At the place where I work in IT, we issue PLAs to some of our employees who routinely work at home (which is exceedingly common now-a-days) but have their incoming Internet equipment in a different room than their office space. The remote PLA acts as a wired connection to the VOIP phones (which we also provide) that can’t be wireless. Since we do workers’ compensation, it would be ludicrous for us to suggest running a 50ft cable along a hallway for people to trip over…

The PLAs we originally supplied in the early 2010’s were 500mbps models. Now, for the same price, it’s possible to get 1.2gbps units that act as PLA’s and will also act as WiFi access points on the remote ends.

The trick with the 1.2gbps models is that they need 3 wires (real grounding, not adapters or inspection fakes), rather than 2, at the sending and receiving ends.

Once you’ve paired the PLA’s, don’t plug them into any surge suppressors; plug them directly into the wall*. PLA’s are designed to ‘broadcast’ the Internet signal over all of the wiring connected to a panel (or sub) but not beyond (I don’t remember why).

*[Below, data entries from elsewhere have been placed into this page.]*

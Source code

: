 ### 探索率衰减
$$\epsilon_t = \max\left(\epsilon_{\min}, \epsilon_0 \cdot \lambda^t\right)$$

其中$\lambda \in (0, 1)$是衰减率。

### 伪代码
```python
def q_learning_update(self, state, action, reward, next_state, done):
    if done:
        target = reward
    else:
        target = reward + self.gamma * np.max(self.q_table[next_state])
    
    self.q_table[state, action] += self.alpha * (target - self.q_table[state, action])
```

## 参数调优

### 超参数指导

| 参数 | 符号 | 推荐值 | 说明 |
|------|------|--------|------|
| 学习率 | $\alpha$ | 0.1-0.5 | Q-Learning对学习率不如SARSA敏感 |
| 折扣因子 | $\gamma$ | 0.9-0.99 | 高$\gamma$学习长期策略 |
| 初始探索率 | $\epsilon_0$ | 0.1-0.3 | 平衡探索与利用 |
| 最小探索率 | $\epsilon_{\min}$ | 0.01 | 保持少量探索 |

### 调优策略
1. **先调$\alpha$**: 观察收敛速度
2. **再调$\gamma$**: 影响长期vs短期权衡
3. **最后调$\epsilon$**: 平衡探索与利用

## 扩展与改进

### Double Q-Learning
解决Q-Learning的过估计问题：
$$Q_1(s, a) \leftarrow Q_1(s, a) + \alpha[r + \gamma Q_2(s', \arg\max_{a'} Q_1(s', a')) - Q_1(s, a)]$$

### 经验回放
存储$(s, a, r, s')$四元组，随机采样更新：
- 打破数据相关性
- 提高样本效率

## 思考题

Note also that they are rather defeated by surge-protection and line-conditioning units, which are designed to dampen (or strip) the surges and noise on the power line that PLAs are using as networking signals for network equipment (switches, routers, modems, NICs, et cetera).

BUT, to be honest, I recently replaced the PLA’s with a Wireless Access Point (WAP) that I mounted on the ceiling of my house so now the WAP handles all WiFi traffic in a circle that fully covers my property and actually extends around to some of the neighbors’ properties, as well. The desktop and laptop computers are hard-wired via ethernet cables for better security, but the SMART devices and cell-phones are using the WAP.

–G!

*My tendency, by the way, was to prefer the PLA’s that have a pass-through plug/outlet. Then I wasn’t losing an outlet when I plugged in the PLA. Then I plugged my UPS/Surge Suppressor into the outlet on the PLA and plugged my other stuff into the UPS/suppressor.